Scan the data for lines with "Vendor" and report the count by itself.
━━ Source material ━━
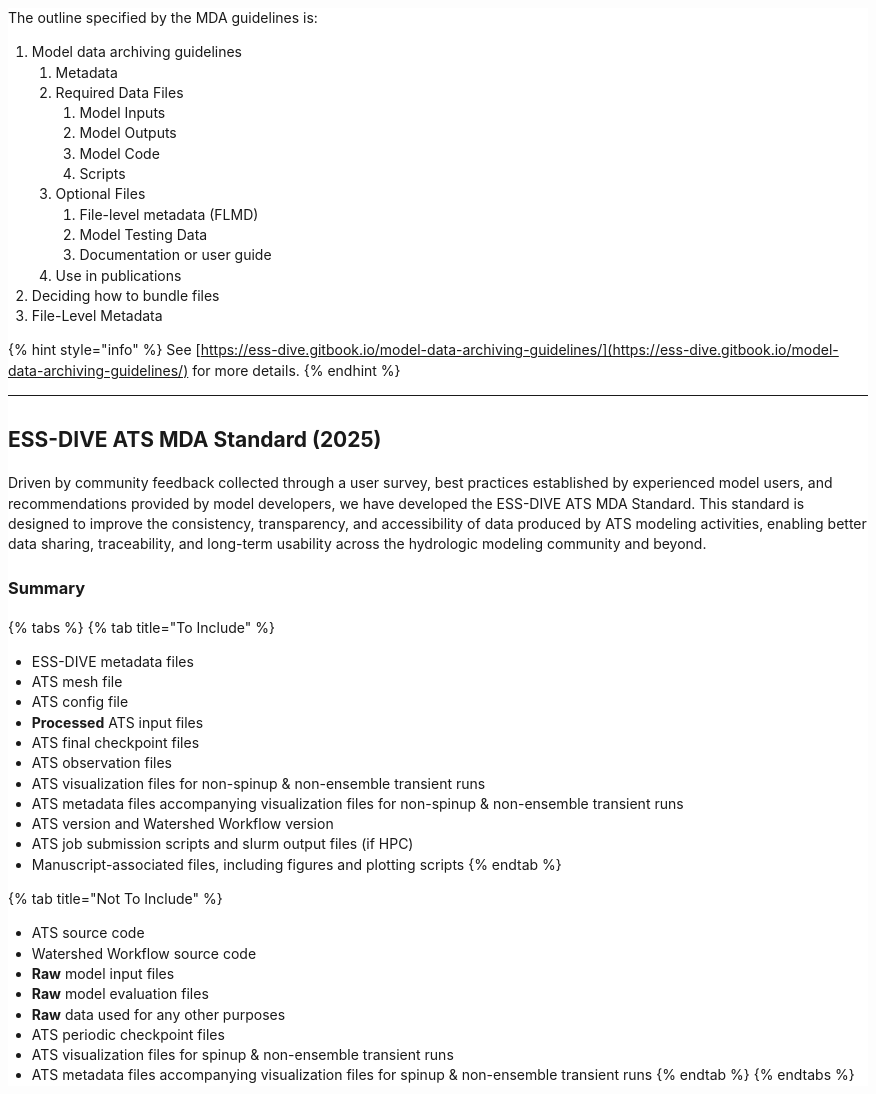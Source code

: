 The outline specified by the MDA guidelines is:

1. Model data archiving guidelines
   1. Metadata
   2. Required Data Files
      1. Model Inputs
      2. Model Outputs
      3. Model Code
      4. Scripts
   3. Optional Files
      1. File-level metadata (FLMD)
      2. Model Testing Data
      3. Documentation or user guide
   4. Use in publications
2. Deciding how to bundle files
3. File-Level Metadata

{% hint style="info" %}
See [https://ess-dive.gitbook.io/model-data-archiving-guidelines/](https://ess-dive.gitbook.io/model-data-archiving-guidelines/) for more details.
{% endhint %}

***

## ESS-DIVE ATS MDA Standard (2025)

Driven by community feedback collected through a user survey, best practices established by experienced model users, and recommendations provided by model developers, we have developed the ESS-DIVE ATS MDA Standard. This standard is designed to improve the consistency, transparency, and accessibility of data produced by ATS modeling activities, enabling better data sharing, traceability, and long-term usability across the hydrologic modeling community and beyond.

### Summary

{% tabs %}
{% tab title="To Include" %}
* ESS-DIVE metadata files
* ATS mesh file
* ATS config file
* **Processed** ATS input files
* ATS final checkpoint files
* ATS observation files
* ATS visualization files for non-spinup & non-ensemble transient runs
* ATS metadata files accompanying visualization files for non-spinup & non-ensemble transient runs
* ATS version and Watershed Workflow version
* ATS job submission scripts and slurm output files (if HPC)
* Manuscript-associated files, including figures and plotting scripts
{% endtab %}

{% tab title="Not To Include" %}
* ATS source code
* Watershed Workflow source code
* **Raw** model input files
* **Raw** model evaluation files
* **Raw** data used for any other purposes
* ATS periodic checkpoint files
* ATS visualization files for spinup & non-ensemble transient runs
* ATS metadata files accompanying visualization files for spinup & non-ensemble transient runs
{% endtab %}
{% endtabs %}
━━━
━━ Source material ━━
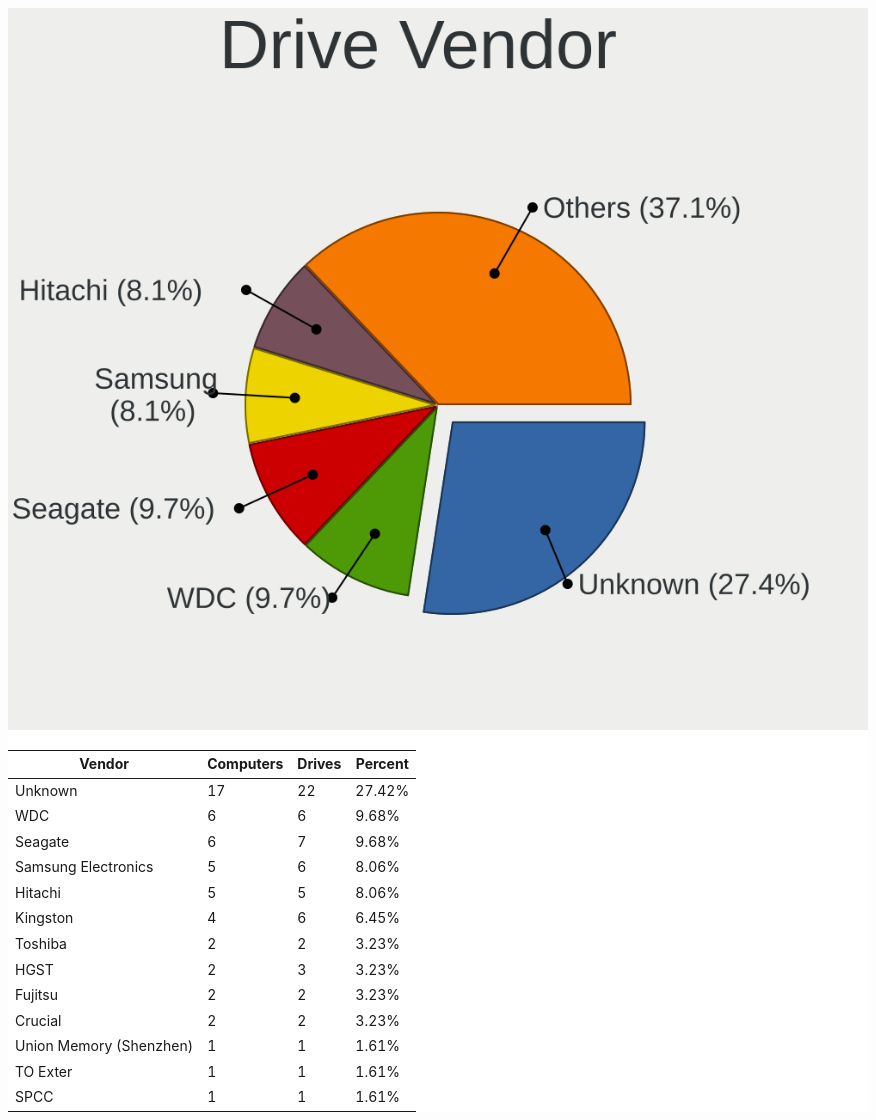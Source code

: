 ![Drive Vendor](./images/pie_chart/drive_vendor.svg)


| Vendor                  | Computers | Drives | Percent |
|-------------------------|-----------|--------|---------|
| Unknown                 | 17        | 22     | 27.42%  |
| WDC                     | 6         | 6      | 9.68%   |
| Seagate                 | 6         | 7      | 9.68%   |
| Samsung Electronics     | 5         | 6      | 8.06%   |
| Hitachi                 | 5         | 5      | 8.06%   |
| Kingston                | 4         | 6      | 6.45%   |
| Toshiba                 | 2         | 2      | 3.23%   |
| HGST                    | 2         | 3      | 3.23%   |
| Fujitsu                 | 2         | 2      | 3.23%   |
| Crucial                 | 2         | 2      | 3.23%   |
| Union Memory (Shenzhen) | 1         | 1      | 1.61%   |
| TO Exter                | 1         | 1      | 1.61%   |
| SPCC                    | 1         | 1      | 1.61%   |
━━━
Solution to this problem:
2